Jane Smiley's novel about horse racing is one of the best books I have read this summer. It was loaned to me by my sister-in-law, a horse woman herself and daughter of a horse woman. Jane Smiley owns a race horse or two and clearly knows plenty about the subject. A big part of the book's success is the way she makes the horses characters in the story as much as she does the humans.
I knew nothing about the world of horse racing, except that people like to go to the races and bet money. I learned more than I knew there was to know about the individuals who own race horses (usually wealthy), the ones who train them (often fanatical), the jockeys, and the major races of each year along with their locations and prizes. Smiley provides a list of characters and horses but not a glossary, so I kept my iPhone handy and the terminology is easy to find on the web.

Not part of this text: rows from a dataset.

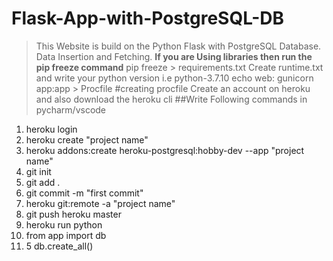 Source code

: # Flask-App-with-PostgreSQL-DB
>This Website is build on the Python Flask with PostgreSQL Database. Data Insertion and Fetching.
>**If you are Using libraries then run the pip freeze command**
>pip freeze > requirements.txt
>Create runtime.txt and write your python version i.e python-3.7.10
>echo web: gunicorn app:app > Procfile   #creating procfile
>Create an account on heroku  and also download the heroku cli
>##Write Following commands in pycharm/vscode
1. heroku login
2. heroku create "project name"
3. heroku addons:create heroku-postgresql:hobby-dev --app "project name"       
4. git init
5. git add . 
6. git commit -m "first commit"
7. heroku git:remote -a "project name"
8. git push heroku master
9. heroku run python
10. from app import db 
10. 5 db.create_all()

For the most part, reading the book was a perfectly painless way to learn because the facts are couched in the stories of individuals, including their dreams, their interpersonal troubles, the highs and lows of the racing life, and the many, various ways that these persons relate to horses.
Smiley takes on the big issues and questions of live, love, business, ethics, etc. Her novel is sprawling and long and rich with emotion. I always enjoy her fiction because of the non-judgmental approach she takes to human foibles; the heady brew of dry humor plus pathos by which she makes us know that often the bad guy wins and the nice people lose. In this one, almost every character, human or horse, gets what he or she wants in one way or another, deserved or not.
It is a long book, cleverly plotted with intertwining destinies, and I never wanted it to be over. I will probably not ride a horse again in my life and, unless someone invited me along, I would not attend a race, even though the Santa Anita track is just down the freeway. But I don't think I will ever forget the animals or the humans, so well did she bring them to life. Now I understand completely how people can love horses so much.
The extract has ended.